** Opening Records for processing block **

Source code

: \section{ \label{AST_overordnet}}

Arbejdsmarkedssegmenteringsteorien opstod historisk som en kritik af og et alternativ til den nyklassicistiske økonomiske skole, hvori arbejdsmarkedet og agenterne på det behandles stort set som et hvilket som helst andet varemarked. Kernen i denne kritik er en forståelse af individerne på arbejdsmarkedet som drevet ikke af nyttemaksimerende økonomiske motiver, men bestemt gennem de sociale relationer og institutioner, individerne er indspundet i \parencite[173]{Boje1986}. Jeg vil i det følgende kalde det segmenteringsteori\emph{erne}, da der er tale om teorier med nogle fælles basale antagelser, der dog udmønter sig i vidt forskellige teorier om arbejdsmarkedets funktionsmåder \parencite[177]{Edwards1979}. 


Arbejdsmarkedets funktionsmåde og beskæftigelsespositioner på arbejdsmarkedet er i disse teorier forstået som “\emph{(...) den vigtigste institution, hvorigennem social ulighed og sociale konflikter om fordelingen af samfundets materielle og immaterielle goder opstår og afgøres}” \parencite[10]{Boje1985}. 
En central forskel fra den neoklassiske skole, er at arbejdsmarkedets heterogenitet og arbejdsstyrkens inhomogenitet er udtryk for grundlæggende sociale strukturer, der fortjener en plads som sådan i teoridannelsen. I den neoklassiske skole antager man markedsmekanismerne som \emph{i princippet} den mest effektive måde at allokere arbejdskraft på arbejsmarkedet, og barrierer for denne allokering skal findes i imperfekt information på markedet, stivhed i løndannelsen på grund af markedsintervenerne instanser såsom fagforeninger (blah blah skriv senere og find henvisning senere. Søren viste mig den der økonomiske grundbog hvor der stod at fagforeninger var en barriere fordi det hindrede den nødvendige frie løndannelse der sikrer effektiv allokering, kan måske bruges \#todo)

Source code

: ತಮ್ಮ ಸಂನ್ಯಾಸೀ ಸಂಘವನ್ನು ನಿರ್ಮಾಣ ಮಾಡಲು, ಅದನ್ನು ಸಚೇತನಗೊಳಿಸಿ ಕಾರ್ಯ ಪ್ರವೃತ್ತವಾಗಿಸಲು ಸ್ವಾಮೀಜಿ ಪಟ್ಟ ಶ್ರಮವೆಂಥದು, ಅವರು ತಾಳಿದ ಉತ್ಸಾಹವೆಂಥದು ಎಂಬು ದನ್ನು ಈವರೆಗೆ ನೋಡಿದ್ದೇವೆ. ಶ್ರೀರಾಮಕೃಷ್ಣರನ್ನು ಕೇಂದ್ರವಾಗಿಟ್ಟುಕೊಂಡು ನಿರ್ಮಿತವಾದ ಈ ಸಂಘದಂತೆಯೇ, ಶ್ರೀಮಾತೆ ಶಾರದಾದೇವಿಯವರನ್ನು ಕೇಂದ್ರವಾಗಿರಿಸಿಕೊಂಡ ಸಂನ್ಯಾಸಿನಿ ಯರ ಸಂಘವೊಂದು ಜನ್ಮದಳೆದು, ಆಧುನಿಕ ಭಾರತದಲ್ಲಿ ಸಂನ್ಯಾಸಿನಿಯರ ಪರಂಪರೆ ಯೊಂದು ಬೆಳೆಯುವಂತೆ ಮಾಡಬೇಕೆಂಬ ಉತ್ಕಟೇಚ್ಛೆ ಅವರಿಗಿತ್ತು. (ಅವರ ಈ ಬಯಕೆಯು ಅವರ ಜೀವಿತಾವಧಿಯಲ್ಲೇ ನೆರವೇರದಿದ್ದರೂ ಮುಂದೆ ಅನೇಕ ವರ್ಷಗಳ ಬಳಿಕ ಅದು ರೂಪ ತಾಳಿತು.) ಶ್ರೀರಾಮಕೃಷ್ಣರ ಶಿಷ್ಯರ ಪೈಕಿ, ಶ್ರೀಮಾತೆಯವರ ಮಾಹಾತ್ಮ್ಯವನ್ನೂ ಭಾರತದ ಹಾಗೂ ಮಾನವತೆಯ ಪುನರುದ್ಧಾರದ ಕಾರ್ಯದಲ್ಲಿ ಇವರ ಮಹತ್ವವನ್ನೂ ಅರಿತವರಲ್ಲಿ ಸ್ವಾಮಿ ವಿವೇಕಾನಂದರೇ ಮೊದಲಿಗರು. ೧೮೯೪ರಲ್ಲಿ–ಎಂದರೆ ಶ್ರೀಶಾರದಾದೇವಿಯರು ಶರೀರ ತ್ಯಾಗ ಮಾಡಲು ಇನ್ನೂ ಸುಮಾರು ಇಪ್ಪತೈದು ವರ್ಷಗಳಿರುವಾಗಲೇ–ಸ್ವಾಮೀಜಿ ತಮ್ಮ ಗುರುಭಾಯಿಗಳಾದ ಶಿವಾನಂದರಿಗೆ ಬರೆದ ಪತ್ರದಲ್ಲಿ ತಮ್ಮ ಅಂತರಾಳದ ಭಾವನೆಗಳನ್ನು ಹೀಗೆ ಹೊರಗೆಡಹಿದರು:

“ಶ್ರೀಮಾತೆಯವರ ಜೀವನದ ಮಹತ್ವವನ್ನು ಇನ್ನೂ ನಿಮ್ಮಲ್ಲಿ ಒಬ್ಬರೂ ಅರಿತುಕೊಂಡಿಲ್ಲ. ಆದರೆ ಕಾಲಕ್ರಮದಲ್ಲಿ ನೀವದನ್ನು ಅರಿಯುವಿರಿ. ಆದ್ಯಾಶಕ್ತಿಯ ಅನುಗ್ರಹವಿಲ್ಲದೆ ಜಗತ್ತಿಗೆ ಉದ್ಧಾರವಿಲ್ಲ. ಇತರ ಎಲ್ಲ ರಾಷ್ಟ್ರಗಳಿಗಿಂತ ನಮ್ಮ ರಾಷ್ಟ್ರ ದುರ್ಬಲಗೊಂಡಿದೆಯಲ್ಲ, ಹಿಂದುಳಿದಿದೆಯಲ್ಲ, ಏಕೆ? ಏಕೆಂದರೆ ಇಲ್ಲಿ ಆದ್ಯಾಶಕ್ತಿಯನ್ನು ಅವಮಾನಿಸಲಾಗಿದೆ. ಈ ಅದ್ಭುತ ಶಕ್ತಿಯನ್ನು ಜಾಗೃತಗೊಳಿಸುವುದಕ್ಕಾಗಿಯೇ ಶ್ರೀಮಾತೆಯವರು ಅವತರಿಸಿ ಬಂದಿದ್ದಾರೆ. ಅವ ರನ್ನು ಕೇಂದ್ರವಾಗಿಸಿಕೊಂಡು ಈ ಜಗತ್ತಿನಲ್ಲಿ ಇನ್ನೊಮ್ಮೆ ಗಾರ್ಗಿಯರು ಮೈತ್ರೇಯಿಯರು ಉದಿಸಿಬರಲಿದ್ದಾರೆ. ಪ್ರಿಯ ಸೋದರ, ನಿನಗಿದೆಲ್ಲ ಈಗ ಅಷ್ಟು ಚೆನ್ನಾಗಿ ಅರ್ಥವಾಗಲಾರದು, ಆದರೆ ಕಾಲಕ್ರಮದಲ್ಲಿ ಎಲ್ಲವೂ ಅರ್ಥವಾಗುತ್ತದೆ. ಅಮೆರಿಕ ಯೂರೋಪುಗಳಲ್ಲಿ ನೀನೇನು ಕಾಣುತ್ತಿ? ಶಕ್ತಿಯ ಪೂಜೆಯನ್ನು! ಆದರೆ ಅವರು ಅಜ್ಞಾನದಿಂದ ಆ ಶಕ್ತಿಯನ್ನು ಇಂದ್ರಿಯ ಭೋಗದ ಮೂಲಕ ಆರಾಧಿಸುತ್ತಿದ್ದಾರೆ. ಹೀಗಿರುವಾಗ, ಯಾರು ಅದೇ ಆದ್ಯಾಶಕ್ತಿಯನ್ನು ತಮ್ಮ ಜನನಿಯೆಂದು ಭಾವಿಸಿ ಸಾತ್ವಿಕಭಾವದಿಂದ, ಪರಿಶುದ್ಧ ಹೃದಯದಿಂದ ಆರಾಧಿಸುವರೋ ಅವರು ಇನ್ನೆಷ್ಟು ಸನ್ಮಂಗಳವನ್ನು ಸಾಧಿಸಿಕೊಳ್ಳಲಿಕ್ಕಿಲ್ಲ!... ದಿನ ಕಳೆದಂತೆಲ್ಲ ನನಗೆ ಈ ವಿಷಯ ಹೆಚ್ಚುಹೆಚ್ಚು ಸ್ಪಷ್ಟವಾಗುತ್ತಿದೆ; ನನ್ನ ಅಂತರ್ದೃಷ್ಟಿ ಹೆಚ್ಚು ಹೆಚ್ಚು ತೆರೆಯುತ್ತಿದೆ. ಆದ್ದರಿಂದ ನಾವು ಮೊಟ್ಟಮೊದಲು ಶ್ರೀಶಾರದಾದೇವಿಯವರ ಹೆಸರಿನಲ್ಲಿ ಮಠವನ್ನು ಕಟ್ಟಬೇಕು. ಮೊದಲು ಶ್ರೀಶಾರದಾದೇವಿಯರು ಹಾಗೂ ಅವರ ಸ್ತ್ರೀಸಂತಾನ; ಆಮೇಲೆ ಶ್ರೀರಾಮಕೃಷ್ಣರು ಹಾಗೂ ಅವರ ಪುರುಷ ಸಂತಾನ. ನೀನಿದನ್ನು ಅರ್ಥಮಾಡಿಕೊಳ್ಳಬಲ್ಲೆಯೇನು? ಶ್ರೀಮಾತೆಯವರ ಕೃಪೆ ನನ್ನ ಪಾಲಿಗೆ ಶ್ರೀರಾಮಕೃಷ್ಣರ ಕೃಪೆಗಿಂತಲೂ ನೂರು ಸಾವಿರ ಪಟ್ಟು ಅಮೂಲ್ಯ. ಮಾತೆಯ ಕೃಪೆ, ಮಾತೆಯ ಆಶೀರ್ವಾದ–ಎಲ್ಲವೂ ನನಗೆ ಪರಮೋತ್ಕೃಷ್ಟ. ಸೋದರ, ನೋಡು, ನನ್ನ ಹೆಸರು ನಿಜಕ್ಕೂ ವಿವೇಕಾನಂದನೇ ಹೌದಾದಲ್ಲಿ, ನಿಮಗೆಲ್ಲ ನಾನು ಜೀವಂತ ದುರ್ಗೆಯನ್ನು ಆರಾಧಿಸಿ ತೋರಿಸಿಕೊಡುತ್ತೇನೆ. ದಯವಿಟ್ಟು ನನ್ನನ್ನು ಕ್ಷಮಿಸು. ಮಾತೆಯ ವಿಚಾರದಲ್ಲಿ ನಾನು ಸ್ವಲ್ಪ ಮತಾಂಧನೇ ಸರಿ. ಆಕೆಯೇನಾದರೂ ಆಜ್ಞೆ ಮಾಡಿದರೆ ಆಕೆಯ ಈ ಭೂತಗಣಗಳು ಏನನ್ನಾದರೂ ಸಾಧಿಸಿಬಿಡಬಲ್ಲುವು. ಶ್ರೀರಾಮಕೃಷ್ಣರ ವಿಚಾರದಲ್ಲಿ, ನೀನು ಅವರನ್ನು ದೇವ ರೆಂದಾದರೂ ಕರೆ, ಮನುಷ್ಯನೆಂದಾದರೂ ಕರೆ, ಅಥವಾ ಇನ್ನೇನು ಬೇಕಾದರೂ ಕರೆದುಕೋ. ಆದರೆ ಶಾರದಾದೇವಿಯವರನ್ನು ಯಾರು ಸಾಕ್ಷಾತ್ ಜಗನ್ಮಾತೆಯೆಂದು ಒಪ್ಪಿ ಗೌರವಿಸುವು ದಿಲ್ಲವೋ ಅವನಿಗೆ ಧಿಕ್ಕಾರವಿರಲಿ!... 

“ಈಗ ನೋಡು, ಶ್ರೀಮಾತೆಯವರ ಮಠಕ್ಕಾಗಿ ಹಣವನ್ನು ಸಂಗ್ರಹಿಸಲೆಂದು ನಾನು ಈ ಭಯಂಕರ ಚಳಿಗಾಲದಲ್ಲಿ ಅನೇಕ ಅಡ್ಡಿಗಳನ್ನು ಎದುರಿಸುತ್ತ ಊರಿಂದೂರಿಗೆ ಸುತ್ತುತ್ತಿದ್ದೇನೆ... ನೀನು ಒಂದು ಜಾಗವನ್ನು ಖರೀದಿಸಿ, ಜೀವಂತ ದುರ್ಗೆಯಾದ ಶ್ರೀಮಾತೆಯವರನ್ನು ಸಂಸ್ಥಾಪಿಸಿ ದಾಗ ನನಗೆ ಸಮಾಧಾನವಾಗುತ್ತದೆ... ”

** Closing Records for processing block **

Work to complete: Your answer should consist of the lines of the listing that contain "parencite", copied as they stand.

Response for this exercise:
Arbejdsmarkedssegmenteringsteorien opstod historisk som en kritik af og et alternativ til den nyklassicistiske økonomiske skole, hvori arbejdsmarkedet og agenterne på det behandles stort set som et hvilket som helst andet varemarked. Kernen i denne kritik er en forståelse af individerne på arbejdsmarkedet som drevet ikke af nyttemaksimerende økonomiske motiver, men bestemt gennem de sociale relationer og institutioner, individerne er indspundet i \parencite[173]{Boje1986}. Jeg vil i det følgende kalde det segmenteringsteori\emph{erne}, da der er tale om teorier med nogle fælles basale antagelser, der dog udmønter sig i vidt forskellige teorier om arbejdsmarkedets funktionsmåder \parencite[177]{Edwards1979}. 
Arbejdsmarkedets funktionsmåde og beskæftigelsespositioner på arbejdsmarkedet er i disse teorier forstået som “\emph{(...) den vigtigste institution, hvorigennem social ulighed og sociale konflikter om fordelingen af samfundets materielle og immaterielle goder opstår og afgøres}” \parencite[10]{Boje1985}. 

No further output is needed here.